▶ [EXERCISE DIRECTIONS]: Omit all pictures. Print the remaining lines exactly, from the start of the data through the line containing "[4.2.0]: https://github.com/sqlcipher/sqlcipher/tree/v4.2.0".

[Records contained in a dataset]
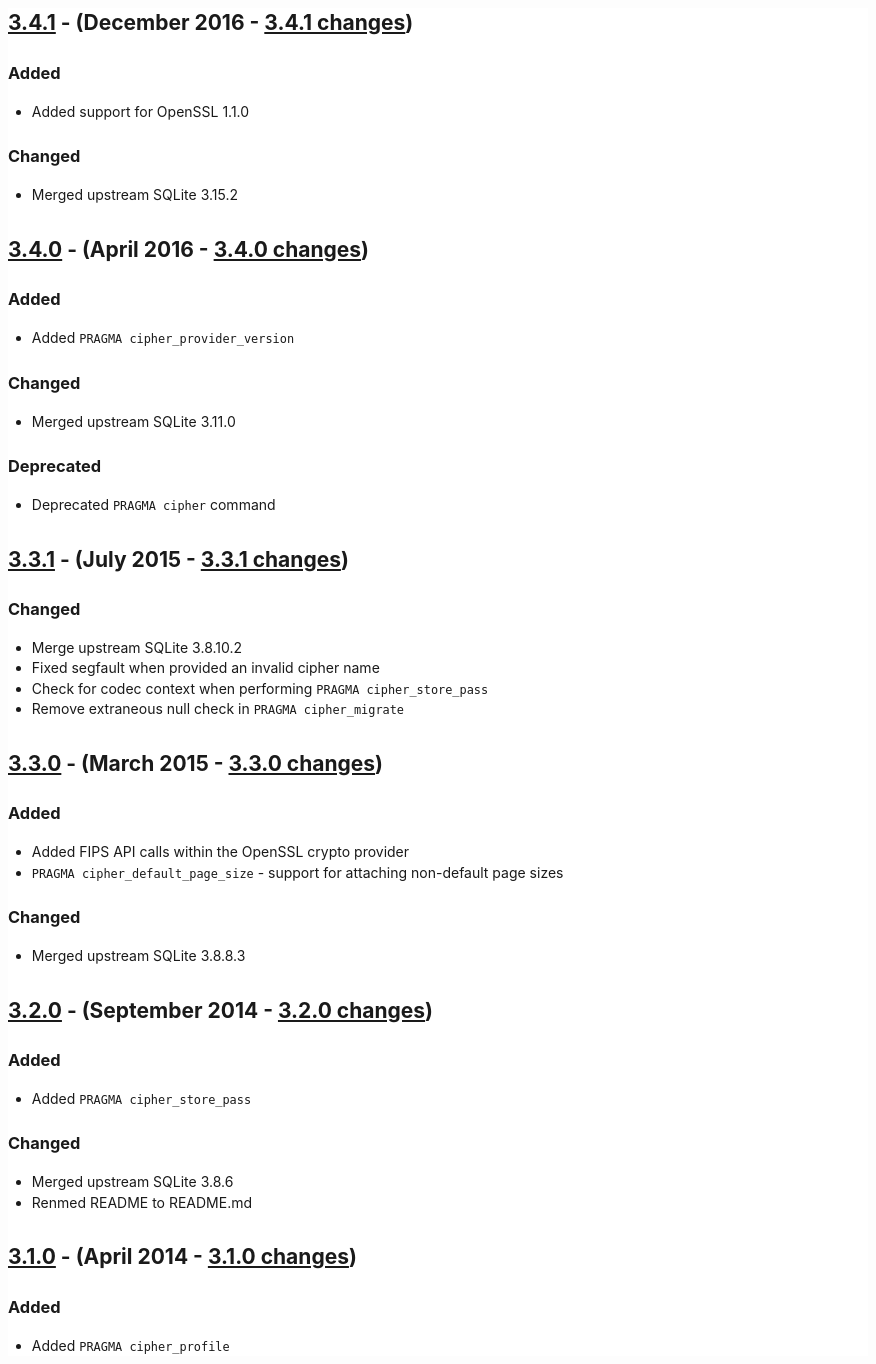 ## [3.4.1] - (December 2016 - [3.4.1 changes])
### Added
- Added support for OpenSSL 1.1.0

### Changed
- Merged upstream SQLite 3.15.2

## [3.4.0] - (April 2016 - [3.4.0 changes])
### Added
- Added `PRAGMA cipher_provider_version`

### Changed
- Merged upstream SQLite 3.11.0

### Deprecated
- Deprecated `PRAGMA cipher` command

## [3.3.1] - (July 2015 - [3.3.1 changes])
### Changed
- Merge upstream SQLite 3.8.10.2
- Fixed segfault when provided an invalid cipher name
- Check for codec context when performing `PRAGMA cipher_store_pass`
- Remove extraneous null check in `PRAGMA cipher_migrate`

## [3.3.0] - (March 2015 - [3.3.0 changes])
### Added
- Added FIPS API calls within the OpenSSL crypto provider
- `PRAGMA cipher_default_page_size` - support for attaching non-default page sizes

### Changed
- Merged upstream SQLite 3.8.8.3

## [3.2.0] - (September 2014 - [3.2.0 changes])
### Added
- Added `PRAGMA cipher_store_pass`

### Changed
- Merged upstream SQLite 3.8.6
- Renmed README to README.md

## [3.1.0] - (April 2014 - [3.1.0 changes])
### Added
- Added `PRAGMA cipher_profile`


[unreleased]: https://github.com/sqlcipher/sqlcipher/compare/v4.4.0...prerelease
[4.4.0]: https://github.com/sqlcipher/sqlcipher/tree/v4.4.0
[4.4.0 changes]: https://github.com/sqlcipher/sqlcipher/compare/v4.3.0...v4.4.0
[4.3.0]: https://github.com/sqlcipher/sqlcipher/tree/v4.3.0
[4.3.0 changes]: https://github.com/sqlcipher/sqlcipher/compare/v4.2.0...v4.3.0
[4.2.0]: https://github.com/sqlcipher/sqlcipher/tree/v4.2.0
[4.2.0 changes]: https://github.com/sqlcipher/sqlcipher/compare/v4.1.0...v4.2.0
[4.1.0]: https://github.com/sqlcipher/sqlcipher/tree/v4.1.0
[4.1.0 changes]: https://github.com/sqlcipher/sqlcipher/compare/v4.0.1...v4.1.0
[4.0.1]: https://github.com/sqlcipher/sqlcipher/tree/v4.0.1
[4.0.1 changes]: https://github.com/sqlcipher/sqlcipher/compare/v4.0.0...v4.0.1
[4.0.0]: https://github.com/sqlcipher/sqlcipher/tree/v4.0.0
[4.0.0 changes]: https://github.com/sqlcipher/sqlcipher/compare/v3.4.2...v4.0.0
[3.4.2]: https://github.com/sqlcipher/sqlcipher/tree/v3.4.2
[3.4.2 changes]: https://github.com/sqlcipher/sqlcipher/compare/v3.4.1...v3.4.2
[3.4.1]: https://github.com/sqlcipher/sqlcipher/tree/v3.4.1
[3.4.1 changes]: https://github.com/sqlcipher/sqlcipher/compare/v3.4.0...v3.4.1
[3.4.0]: https://github.com/sqlcipher/sqlcipher/tree/v3.4.0
[3.4.0 changes]: https://github.com/sqlcipher/sqlcipher/compare/v3.3.1...v3.4.0
[3.3.1]: https://github.com/sqlcipher/sqlcipher/tree/v3.3.1
[3.3.1 changes]: https://github.com/sqlcipher/sqlcipher/compare/v3.3.0...v3.3.1
[3.3.0]: https://github.com/sqlcipher/sqlcipher/tree/v3.3.0
[3.3.0 changes]: https://github.com/sqlcipher/sqlcipher/compare/v3.2.0...v3.3.0
[3.2.0]: https://github.com/sqlcipher/sqlcipher/tree/v3.2.0
[3.2.0 changes]: https://github.com/sqlcipher/sqlcipher/compare/v3.1.0...v3.2.0
[3.1.0]: https://github.com/sqlcipher/sqlcipher/tree/v3.1.0
[3.1.0 changes]: https://github.com/sqlcipher/sqlcipher/compare/v3.0.1...v3.1.0
[3.0.1]: https://github.com/sqlcipher/sqlcipher/tree/v3.0.1
[3.0.1 changes]: https://github.com/sqlcipher/sqlcipher/compare/v3.0.0...v3.0.1
[3.0.0]: https://github.com/sqlcipher/sqlcipher/tree/v3.0.0
[3.0.0 changes]: https://github.com/sqlcipher/sqlcipher/compare/v2.2.0...v3.0.0
[2.2.0]: https://github.com/sqlcipher/sqlcipher/tree/v2.2.0
[2.2.0 changes]: https://github.com/sqlcipher/sqlcipher/compare/v2.1.1...v2.2.0
[2.1.1]: https://github.com/sqlcipher/sqlcipher/tree/v2.1.1
[2.1.1 changes]: https://github.com/sqlcipher/sqlcipher/compare/v2.1.0...v2.1.1
[2.1.0]: https://github.com/sqlcipher/sqlcipher/tree/v2.1.0
[2.1.0 changes]: https://github.com/sqlcipher/sqlcipher/compare/v2.0.6...v2.1.0
[2.0.6]: https://github.com/sqlcipher/sqlcipher/tree/v2.0.6
[2.0.6 changes]: https://github.com/sqlcipher/sqlcipher/compare/v2.0.5...v2.0.6
[2.0.5]: https://github.com/sqlcipher/sqlcipher/tree/v2.0.5
[2.0.5 changes]: https://github.com/sqlcipher/sqlcipher/compare/v2.0.3...v2.0.5
[2.0.3]: https://github.com/sqlcipher/sqlcipher/tree/v2.0.3
[2.0.3 changes]: https://github.com/sqlcipher/sqlcipher/compare/v2.0.0...v2.0.3
[2.0.0]: https://github.com/sqlcipher/sqlcipher/tree/v2.0.0
[2.0.0 changes]: https://github.com/sqlcipher/sqlcipher/compare/v1.1.10...v2.0.0
[1.1.10]: https://github.com/sqlcipher/sqlcipher/tree/v1.1.10
[1.1.10 changes]: https://github.com/sqlcipher/sqlcipher/compare/v1.1.9...v1.1.10
[1.1.9]: https://github.com/sqlcipher/sqlcipher/tree/v1.1.9
[1.1.9 changes]: https://github.com/sqlcipher/sqlcipher/compare/v1.1.8...v1.1.9
[1.1.8]: https://github.com/sqlcipher/sqlcipher/tree/v1.1.8
[1.1.8 changes]: https://github.com/sqlcipher/sqlcipher/compare/v1.1.7...v1.1.8
[1.1.7]: https://github.com/sqlcipher/sqlcipher/tree/v1.1.7
[1.1.7 changes]: https://github.com/sqlcipher/sqlcipher/compare/v1.1.6...v1.1.7
[1.1.6]: https://github.com/sqlcipher/sqlcipher/tree/v1.1.6
[1.1.6 changes]: https://github.com/sqlcipher/sqlcipher/compare/v1.1.5...v1.1.6
[1.1.5]: https://github.com/sqlcipher/sqlcipher/tree/v1.1.5
[1.1.5 changes]: https://github.com/sqlcipher/sqlcipher/compare/v1.1.4...v1.1.5
[1.1.4]: https://github.com/sqlcipher/sqlcipher/tree/v1.1.4
[1.1.4 changes]: https://github.com/sqlcipher/sqlcipher/compare/v1.1.3...v1.1.4
[1.1.3]: https://github.com/sqlcipher/sqlcipher/tree/v1.1.3
[1.1.3 changes]: https://github.com/sqlcipher/sqlcipher/compare/v1.1.2...v1.1.3
[1.1.2]: https://github.com/sqlcipher/sqlcipher/tree/v1.1.2
[1.1.2 changes]: https://github.com/sqlcipher/sqlcipher/compare/v1.1.1...v1.1.1
[1.1.1]: https://github.com/sqlcipher/sqlcipher/tree/v1.1.1
[1.1.1 changes]: https://github.com/sqlcipher/sqlcipher/compare/v1.1.0...v1.1.1
[1.1.0]: https://github.com/sqlcipher/sqlcipher/tree/v1.1.0
[1.1.0 changes]: https://github.com/sqlcipher/sqlcipher/compare/617ed01...v1.1.0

▶ [ANSWER TO THE EXERCISE]:
 ## [3.4.1] - (December 2016 - [3.4.1 changes])
### Added
- Added support for OpenSSL 1.1.0

### Changed
- Merged upstream SQLite 3.15.2

## [3.4.0] - (April 2016 - [3.4.0 changes])
### Added
- Added `PRAGMA cipher_provider_version`

### Changed
- Merged upstream SQLite 3.11.0

### Deprecated
- Deprecated `PRAGMA cipher` command

## [3.3.1] - (July 2015 - [3.3.1 changes])
### Changed
- Merge upstream SQLite 3.8.10.2
- Fixed segfault when provided an invalid cipher name
- Check for codec context when performing `PRAGMA cipher_store_pass`
- Remove extraneous null check in `PRAGMA cipher_migrate`

## [3.3.0] - (March 2015 - [3.3.0 changes])
### Added
- Added FIPS API calls within the OpenSSL crypto provider
- `PRAGMA cipher_default_page_size` - support for attaching non-default page sizes

### Changed
- Merged upstream SQLite 3.8.8.3

## [3.2.0] - (September 2014 - [3.2.0 changes])
### Added
- Added `PRAGMA cipher_store_pass`

### Changed
- Merged upstream SQLite 3.8.6
- Renmed README to README.md

## [3.1.0] - (April 2014 - [3.1.0 changes])
### Added
- Added `PRAGMA cipher_profile`


[unreleased]: https://github.com/sqlcipher/sqlcipher/compare/v4.4.0...prerelease
[4.4.0]: https://github.com/sqlcipher/sqlcipher/tree/v4.4.0
[4.4.0 changes]: https://github.com/sqlcipher/sqlcipher/compare/v4.3.0...v4.4.0
[4.3.0]: https://github.com/sqlcipher/sqlcipher/tree/v4.3.0
[4.3.0 changes]: https://github.com/sqlcipher/sqlcipher/compare/v4.2.0...v4.3.0
[4.2.0]: https://github.com/sqlcipher/sqlcipher/tree/v4.2.0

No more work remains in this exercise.